START Data provided

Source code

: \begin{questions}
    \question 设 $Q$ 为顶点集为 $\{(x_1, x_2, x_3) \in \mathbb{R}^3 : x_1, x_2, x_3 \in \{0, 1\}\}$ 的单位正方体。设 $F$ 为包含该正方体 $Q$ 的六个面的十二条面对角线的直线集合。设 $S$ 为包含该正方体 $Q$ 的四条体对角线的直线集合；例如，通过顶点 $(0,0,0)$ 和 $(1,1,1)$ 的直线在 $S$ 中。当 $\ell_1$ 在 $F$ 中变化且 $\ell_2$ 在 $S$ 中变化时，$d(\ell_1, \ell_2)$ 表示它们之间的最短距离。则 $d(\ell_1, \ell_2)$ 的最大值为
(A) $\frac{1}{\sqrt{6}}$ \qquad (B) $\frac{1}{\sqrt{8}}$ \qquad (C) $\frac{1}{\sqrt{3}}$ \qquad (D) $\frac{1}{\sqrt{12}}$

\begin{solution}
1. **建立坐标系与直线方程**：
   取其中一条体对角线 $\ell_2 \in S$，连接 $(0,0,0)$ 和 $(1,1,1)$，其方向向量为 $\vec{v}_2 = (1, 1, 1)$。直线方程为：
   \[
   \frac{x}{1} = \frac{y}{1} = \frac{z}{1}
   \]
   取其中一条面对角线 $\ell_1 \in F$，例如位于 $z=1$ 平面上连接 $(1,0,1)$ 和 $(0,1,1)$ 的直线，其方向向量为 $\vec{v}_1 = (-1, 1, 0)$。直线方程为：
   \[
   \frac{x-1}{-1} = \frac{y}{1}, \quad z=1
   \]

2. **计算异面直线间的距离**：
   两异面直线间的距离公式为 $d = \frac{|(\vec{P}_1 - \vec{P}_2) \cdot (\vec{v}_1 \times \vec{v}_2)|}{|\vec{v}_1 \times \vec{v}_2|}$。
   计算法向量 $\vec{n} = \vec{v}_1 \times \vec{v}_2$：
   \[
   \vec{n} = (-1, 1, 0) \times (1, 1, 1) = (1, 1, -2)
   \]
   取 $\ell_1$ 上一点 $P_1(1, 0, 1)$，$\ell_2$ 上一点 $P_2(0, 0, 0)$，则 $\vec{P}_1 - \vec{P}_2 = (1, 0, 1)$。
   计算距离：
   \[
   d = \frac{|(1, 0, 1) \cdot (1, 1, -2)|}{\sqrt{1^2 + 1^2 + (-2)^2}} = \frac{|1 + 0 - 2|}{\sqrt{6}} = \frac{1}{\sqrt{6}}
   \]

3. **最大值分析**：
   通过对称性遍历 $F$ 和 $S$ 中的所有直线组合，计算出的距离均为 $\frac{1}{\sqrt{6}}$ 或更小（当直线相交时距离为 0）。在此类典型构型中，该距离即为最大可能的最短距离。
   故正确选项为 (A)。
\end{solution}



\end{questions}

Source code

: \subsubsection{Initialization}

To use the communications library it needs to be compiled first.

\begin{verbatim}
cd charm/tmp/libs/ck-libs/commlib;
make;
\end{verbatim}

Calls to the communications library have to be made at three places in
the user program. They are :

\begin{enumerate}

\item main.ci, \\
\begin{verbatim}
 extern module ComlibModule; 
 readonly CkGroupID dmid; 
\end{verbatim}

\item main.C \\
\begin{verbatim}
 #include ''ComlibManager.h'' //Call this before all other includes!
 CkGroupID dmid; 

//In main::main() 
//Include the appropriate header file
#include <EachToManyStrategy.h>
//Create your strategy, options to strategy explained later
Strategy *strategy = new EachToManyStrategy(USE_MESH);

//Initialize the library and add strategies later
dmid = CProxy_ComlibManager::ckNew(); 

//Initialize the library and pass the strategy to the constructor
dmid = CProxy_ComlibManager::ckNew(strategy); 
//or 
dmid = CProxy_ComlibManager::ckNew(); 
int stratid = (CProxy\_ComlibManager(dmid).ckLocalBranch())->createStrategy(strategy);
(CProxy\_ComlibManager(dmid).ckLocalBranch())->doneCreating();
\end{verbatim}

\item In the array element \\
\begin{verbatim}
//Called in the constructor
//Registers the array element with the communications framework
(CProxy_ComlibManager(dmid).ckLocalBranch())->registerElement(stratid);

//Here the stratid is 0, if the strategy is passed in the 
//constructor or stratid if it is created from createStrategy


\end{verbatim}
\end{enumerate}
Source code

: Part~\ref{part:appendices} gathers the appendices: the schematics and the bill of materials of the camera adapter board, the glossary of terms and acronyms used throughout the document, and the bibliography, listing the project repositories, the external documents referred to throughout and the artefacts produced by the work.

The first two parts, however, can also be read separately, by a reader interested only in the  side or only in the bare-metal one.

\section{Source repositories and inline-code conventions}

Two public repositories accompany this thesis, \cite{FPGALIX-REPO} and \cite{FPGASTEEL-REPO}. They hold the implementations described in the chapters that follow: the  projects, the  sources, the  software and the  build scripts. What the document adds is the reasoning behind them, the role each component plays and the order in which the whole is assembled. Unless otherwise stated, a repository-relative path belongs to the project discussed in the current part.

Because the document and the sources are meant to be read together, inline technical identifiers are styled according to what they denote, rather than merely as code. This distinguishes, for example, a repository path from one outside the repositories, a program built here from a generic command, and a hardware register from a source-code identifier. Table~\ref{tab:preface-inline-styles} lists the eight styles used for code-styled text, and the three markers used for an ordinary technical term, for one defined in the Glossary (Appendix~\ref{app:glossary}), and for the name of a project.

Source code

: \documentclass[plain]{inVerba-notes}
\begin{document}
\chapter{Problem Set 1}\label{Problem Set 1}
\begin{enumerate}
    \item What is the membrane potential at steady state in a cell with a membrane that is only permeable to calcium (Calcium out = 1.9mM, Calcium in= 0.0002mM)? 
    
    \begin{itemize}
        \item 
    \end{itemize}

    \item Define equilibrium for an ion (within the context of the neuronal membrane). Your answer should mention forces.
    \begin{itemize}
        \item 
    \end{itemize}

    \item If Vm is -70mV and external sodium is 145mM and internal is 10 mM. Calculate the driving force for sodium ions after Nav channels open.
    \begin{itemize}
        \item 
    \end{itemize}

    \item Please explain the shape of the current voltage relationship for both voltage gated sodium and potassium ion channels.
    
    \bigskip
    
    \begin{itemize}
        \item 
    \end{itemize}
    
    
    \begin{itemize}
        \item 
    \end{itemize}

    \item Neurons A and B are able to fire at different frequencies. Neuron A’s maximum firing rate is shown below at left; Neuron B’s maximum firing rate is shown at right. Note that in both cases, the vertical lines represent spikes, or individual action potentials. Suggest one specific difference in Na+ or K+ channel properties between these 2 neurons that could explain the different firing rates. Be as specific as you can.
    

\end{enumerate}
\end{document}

END Data provided

• **Task requirements**: Reproduce the whole listing verbatim, leaving every line as it was.

• **Written response**:
Source code

: \begin{questions}
    \question 设 $Q$ 为顶点集为 $\{(x_1, x_2, x_3) \in \mathbb{R}^3 : x_1, x_2, x_3 \in \{0, 1\}\}$ 的单位正方体。设 $F$ 为包含该正方体 $Q$ 的六个面的十二条面对角线的直线集合。设 $S$ 为包含该正方体 $Q$ 的四条体对角线的直线集合；例如，通过顶点 $(0,0,0)$ 和 $(1,1,1)$ 的直线在 $S$ 中。当 $\ell_1$ 在 $F$ 中变化且 $\ell_2$ 在 $S$ 中变化时，$d(\ell_1, \ell_2)$ 表示它们之间的最短距离。则 $d(\ell_1, \ell_2)$ 的最大值为
(A) $\frac{1}{\sqrt{6}}$ \qquad (B) $\frac{1}{\sqrt{8}}$ \qquad (C) $\frac{1}{\sqrt{3}}$ \qquad (D) $\frac{1}{\sqrt{12}}$

\begin{solution}
1. **建立坐标系与直线方程**：
   取其中一条体对角线 $\ell_2 \in S$，连接 $(0,0,0)$ 和 $(1,1,1)$，其方向向量为 $\vec{v}_2 = (1, 1, 1)$。直线方程为：
   \[
   \frac{x}{1} = \frac{y}{1} = \frac{z}{1}
   \]
   取其中一条面对角线 $\ell_1 \in F$，例如位于 $z=1$ 平面上连接 $(1,0,1)$ 和 $(0,1,1)$ 的直线，其方向向量为 $\vec{v}_1 = (-1, 1, 0)$。直线方程为：
   \[
   \frac{x-1}{-1} = \frac{y}{1}, \quad z=1
   \]

2. **计算异面直线间的距离**：
   两异面直线间的距离公式为 $d = \frac{|(\vec{P}_1 - \vec{P}_2) \cdot (\vec{v}_1 \times \vec{v}_2)|}{|\vec{v}_1 \times \vec{v}_2|}$。
   计算法向量 $\vec{n} = \vec{v}_1 \times \vec{v}_2$：
   \[
   \vec{n} = (-1, 1, 0) \times (1, 1, 1) = (1, 1, -2)
   \]
   取 $\ell_1$ 上一点 $P_1(1, 0, 1)$，$\ell_2$ 上一点 $P_2(0, 0, 0)$，则 $\vec{P}_1 - \vec{P}_2 = (1, 0, 1)$。
   计算距离：
   \[
   d = \frac{|(1, 0, 1) \cdot (1, 1, -2)|}{\sqrt{1^2 + 1^2 + (-2)^2}} = \frac{|1 + 0 - 2|}{\sqrt{6}} = \frac{1}{\sqrt{6}}
   \]

3. **最大值分析**：
   通过对称性遍历 $F$ 和 $S$ 中的所有直线组合，计算出的距离均为 $\frac{1}{\sqrt{6}}$ 或更小（当直线相交时距离为 0）。在此类典型构型中，该距离即为最大可能的最短距离。
   故正确选项为 (A)。
\end{solution}



\end{questions}

Source code

: \subsubsection{Initialization}

To use the communications library it needs to be compiled first.

\begin{verbatim}
cd charm/tmp/libs/ck-libs/commlib;
make;
\end{verbatim}

Calls to the communications library have to be made at three places in
the user program. They are :

\begin{enumerate}

\item main.ci, \\
\begin{verbatim}
 extern module ComlibModule; 
 readonly CkGroupID dmid; 
\end{verbatim}

\item main.C \\
\begin{verbatim}
 #include ''ComlibManager.h'' //Call this before all other includes!
 CkGroupID dmid; 

//In main::main() 
//Include the appropriate header file
#include <EachToManyStrategy.h>
//Create your strategy, options to strategy explained later
Strategy *strategy = new EachToManyStrategy(USE_MESH);

//Initialize the library and add strategies later
dmid = CProxy_ComlibManager::ckNew(); 

//Initialize the library and pass the strategy to the constructor
dmid = CProxy_ComlibManager::ckNew(strategy); 
//or 
dmid = CProxy_ComlibManager::ckNew(); 
int stratid = (CProxy\_ComlibManager(dmid).ckLocalBranch())->createStrategy(strategy);
(CProxy\_ComlibManager(dmid).ckLocalBranch())->doneCreating();
\end{verbatim}

\item In the array element \\
\begin{verbatim}
//Called in the constructor
//Registers the array element with the communications framework
(CProxy_ComlibManager(dmid).ckLocalBranch())->registerElement(stratid);

//Here the stratid is 0, if the strategy is passed in the 
//constructor or stratid if it is created from createStrategy


\end{verbatim}
\end{enumerate}
Source code

: Part~\ref{part:appendices} gathers the appendices: the schematics and the bill of materials of the camera adapter board, the glossary of terms and acronyms used throughout the document, and the bibliography, listing the project repositories, the external documents referred to throughout and the artefacts produced by the work.

The first two parts, however, can also be read separately, by a reader interested only in the  side or only in the bare-metal one.

\section{Source repositories and inline-code conventions}

Two public repositories accompany this thesis, \cite{FPGALIX-REPO} and \cite{FPGASTEEL-REPO}. They hold the implementations described in the chapters that follow: the  projects, the  sources, the  software and the  build scripts. What the document adds is the reasoning behind them, the role each component plays and the order in which the whole is assembled. Unless otherwise stated, a repository-relative path belongs to the project discussed in the current part.

Because the document and the sources are meant to be read together, inline technical identifiers are styled according to what they denote, rather than merely as code. This distinguishes, for example, a repository path from one outside the repositories, a program built here from a generic command, and a hardware register from a source-code identifier. Table~\ref{tab:preface-inline-styles} lists the eight styles used for code-styled text, and the three markers used for an ordinary technical term, for one defined in the Glossary (Appendix~\ref{app:glossary}), and for the name of a project.

Source code

: \documentclass[plain]{inVerba-notes}
\begin{document}
\chapter{Problem Set 1}\label{Problem Set 1}
\begin{enumerate}
    \item What is the membrane potential at steady state in a cell with a membrane that is only permeable to calcium (Calcium out = 1.9mM, Calcium in= 0.0002mM)? 
    
    \begin{itemize}
        \item 
    \end{itemize}

    \item Define equilibrium for an ion (within the context of the neuronal membrane). Your answer should mention forces.
    \begin{itemize}
        \item 
    \end{itemize}

    \item If Vm is -70mV and external sodium is 145mM and internal is 10 mM. Calculate the driving force for sodium ions after Nav channels open.
    \begin{itemize}
        \item 
    \end{itemize}

    \item Please explain the shape of the current voltage relationship for both voltage gated sodium and potassium ion channels.
    
    \bigskip
    
    \begin{itemize}
        \item 
    \end{itemize}
    
    
    \begin{itemize}
        \item 
    \end{itemize}

    \item Neurons A and B are able to fire at different frequencies. Neuron A’s maximum firing rate is shown below at left; Neuron B’s maximum firing rate is shown at right. Note that in both cases, the vertical lines represent spikes, or individual action potentials. Suggest one specific difference in Na+ or K+ channel properties between these 2 neurons that could explain the different firing rates. Be as specific as you can.
    

\end{enumerate}
\end{document}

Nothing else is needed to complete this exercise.